> From: Michael S. Tsirkin <[email protected]>
> Sent: Thursday, February 9, 2023 7:14 AM
[..]
> +Group administration commands can be issued through an owner device to
> +control member devices of a group.
can be issued by the owner device to control ...
> This mechanism can be used, for
> +example, to configure a member device before it is initialized by its
> +driver.
> +\footnote{The term "administration" is intended to be interpreted
> +widely to include any kind of control. See specific commands for
> +detail.}
> +
> +All the group administration commands are of the following form:
> +
> +\begin{lstlisting}
> +struct virtio_admin_cmd {
> + /* Device-readable part */
> + le16 opcode;
> + /*
> + * 1 - SR-IOV
> + * 2 - 65535 reserved
> + */
> + le16 group_type;
> + /* unused, reserved for future extensions */
> + u8 reserved1[12];
> + le64 group_member_id;
> + u8 command_specific_data[];
> +
> + /* Device-writable part */
> + le16 status;
> + le16 status_qualifier;
> + /* unused, reserved for future extensions */
> + u8 reserved2[4];
> + u8 command_specific_result[];
> +};
> +\end{lstlisting}
> +
> +For all commands, \field{opcode}, \field{group_type} and if necessary
> +\field{group_member_id} and \field{command_specific_data} are set by
> +the driver, and the owner device sets \field{status} and if needed
> +\field{status_qualifier} and \field{command_specific_result}.
> +
> +As a rule, any unused device-readable fields are set to zero by the
> +driver and ignored by the device. Any unused device-writeable fields
> +are set to zero by the device and ignored by the driver.
> +
General spec structure is describing the "rules" as device and driver side
requirements.
Can you please move above rule paragraph belongs to device and driver
requirements section?
> +\field{opcode} specifies the command. The valid values for
> +\field{opcode} can be found in the following table:
> +
> +\begin{tabular}{|l|l|}
> +\hline
> +opcode & Name & Command Description \\
> +\hline \hline
> +0x0000 - 0x7FFF & - & Group administration commands \\
> +\hline
> +0x8000 - 0xFFFF & - & Reserved \\
> +\hline
> +\end{tabular}
> +
> +The \field{group_type} specifies the group type identifier.

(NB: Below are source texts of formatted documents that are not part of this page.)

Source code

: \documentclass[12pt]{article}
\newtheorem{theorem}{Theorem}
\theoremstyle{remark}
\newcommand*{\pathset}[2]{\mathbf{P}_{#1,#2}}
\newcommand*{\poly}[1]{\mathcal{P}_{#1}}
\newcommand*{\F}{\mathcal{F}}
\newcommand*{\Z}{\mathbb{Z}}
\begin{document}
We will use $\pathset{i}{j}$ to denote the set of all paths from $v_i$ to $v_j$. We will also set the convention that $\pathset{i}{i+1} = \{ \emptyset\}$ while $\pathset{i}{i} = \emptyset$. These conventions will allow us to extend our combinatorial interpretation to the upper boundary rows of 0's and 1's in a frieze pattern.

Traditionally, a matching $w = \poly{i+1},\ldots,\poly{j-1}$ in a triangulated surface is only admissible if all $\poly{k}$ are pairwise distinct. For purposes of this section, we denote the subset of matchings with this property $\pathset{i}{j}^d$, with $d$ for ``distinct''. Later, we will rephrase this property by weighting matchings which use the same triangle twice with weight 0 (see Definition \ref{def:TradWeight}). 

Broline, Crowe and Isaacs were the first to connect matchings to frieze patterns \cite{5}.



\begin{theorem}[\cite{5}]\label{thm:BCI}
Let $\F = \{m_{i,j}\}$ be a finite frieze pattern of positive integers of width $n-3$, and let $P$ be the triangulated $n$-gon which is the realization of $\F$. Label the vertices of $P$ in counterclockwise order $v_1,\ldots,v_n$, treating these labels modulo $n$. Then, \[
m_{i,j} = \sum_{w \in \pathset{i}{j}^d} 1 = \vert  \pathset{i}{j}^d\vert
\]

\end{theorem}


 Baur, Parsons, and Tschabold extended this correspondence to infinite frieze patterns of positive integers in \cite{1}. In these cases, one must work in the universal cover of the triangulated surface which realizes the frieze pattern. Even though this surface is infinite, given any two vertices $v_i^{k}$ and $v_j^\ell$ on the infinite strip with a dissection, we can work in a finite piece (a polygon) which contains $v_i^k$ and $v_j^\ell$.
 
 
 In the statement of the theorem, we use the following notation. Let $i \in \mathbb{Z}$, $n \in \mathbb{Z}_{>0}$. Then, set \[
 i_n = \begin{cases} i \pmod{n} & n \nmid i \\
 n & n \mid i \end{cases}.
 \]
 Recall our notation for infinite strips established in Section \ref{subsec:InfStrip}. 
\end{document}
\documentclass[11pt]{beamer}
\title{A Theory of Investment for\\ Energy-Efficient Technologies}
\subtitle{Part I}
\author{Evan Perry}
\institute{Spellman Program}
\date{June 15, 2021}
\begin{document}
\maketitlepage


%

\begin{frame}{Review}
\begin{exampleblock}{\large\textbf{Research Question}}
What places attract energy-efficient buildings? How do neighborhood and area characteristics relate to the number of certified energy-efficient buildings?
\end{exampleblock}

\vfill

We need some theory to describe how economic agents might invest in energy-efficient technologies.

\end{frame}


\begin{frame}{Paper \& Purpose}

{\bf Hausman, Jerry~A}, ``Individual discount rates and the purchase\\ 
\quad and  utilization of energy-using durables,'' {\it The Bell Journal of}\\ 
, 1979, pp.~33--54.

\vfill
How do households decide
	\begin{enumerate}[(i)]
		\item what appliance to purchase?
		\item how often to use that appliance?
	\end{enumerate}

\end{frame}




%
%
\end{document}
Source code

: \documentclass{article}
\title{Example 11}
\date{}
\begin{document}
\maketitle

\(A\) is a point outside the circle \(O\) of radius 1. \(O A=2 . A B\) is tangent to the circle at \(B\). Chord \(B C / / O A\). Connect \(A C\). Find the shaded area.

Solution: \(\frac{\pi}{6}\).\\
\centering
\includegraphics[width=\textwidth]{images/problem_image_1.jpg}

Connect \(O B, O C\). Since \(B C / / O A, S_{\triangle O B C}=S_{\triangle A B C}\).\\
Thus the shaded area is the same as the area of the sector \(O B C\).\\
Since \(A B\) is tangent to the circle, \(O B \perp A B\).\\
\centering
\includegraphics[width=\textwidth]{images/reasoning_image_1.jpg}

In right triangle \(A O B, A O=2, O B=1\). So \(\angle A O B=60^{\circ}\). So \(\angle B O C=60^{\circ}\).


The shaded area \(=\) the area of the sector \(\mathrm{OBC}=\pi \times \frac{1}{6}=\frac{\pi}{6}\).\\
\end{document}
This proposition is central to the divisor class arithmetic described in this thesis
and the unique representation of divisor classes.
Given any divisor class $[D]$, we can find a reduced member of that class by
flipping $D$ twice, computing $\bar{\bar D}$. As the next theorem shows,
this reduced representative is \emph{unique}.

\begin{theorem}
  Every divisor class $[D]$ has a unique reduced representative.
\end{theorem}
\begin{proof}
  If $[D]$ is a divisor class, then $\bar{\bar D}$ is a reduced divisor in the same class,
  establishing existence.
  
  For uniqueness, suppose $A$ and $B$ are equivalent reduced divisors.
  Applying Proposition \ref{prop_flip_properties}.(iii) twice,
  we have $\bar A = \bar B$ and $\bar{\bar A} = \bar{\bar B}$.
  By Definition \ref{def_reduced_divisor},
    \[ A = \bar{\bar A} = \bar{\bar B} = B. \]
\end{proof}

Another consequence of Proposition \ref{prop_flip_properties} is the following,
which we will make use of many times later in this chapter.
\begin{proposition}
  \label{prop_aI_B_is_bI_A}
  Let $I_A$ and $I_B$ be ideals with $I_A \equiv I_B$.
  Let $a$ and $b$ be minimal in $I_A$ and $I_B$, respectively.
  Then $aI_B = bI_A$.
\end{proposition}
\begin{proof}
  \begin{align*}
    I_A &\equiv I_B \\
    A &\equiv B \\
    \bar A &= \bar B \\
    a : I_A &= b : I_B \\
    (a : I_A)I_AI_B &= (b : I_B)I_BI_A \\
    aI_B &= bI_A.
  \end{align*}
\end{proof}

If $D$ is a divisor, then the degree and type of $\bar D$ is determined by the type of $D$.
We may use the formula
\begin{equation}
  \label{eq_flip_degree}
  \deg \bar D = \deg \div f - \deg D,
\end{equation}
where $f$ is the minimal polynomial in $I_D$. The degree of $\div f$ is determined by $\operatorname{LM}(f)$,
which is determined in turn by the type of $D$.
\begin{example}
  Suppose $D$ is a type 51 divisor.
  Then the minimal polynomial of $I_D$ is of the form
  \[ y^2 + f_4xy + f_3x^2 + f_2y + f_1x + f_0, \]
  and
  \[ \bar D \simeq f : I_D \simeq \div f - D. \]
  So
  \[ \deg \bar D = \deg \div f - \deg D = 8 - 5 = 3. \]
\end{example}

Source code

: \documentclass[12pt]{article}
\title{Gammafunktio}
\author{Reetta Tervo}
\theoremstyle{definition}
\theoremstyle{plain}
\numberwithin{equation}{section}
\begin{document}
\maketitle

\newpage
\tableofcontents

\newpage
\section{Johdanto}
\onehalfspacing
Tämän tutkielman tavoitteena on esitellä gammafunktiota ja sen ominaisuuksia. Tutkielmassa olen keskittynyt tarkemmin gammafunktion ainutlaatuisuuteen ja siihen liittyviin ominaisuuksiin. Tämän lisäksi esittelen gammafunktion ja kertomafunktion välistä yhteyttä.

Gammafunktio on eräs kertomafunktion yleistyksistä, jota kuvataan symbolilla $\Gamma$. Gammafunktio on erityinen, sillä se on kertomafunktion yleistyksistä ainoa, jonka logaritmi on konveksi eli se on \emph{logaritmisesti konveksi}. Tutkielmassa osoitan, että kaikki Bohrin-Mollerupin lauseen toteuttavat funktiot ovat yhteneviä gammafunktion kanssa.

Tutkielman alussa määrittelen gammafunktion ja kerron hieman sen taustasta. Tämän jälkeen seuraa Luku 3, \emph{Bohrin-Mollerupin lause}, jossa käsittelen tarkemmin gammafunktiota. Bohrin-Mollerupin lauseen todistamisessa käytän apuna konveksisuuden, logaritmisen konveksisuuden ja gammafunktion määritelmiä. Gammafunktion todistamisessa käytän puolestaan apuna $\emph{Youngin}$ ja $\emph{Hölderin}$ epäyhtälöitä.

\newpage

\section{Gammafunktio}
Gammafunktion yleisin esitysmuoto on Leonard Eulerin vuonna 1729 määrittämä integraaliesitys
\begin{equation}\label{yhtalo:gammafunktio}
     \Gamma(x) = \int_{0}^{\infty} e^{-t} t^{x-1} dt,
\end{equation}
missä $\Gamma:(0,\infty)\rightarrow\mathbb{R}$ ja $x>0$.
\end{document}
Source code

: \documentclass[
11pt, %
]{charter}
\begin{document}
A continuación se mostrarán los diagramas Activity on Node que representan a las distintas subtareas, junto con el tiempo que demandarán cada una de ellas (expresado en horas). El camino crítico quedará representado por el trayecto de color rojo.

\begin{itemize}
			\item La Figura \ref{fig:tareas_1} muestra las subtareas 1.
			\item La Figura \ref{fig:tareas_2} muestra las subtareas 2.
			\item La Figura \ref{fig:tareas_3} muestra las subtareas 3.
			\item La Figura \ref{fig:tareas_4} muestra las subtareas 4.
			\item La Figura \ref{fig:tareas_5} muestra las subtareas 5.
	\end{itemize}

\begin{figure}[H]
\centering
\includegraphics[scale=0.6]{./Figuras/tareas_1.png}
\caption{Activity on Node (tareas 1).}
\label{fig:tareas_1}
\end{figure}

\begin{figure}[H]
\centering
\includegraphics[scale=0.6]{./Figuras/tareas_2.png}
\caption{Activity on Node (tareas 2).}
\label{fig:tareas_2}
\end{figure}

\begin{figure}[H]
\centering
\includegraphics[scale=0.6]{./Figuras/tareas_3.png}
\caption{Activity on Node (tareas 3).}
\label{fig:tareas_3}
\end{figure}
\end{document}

> +The \field{group_member_id} specifies the member identifier within the
> group.
> +See section \ref{sec:Introduction / Terminology / Device group} for the
> +definition of the group type identifier and group member identifier.
> +
> +The following table describes possible \field{status} values; to
> +simplify common implementations, they are intentionally matching common
> +Linux names and error numbers:
> +
I am not sure it should be intentional and mention of Linux.
Any OS would need multiple error values to know the error cause.
Linux doesn't have name "OK" either for well-known value of 0.
For example
$ errno 22
EINVAL 22 Invalid argument
$ errno 0
This has not output for it and doesn't exist in errno.h.
Description is already good enough to describe what they are.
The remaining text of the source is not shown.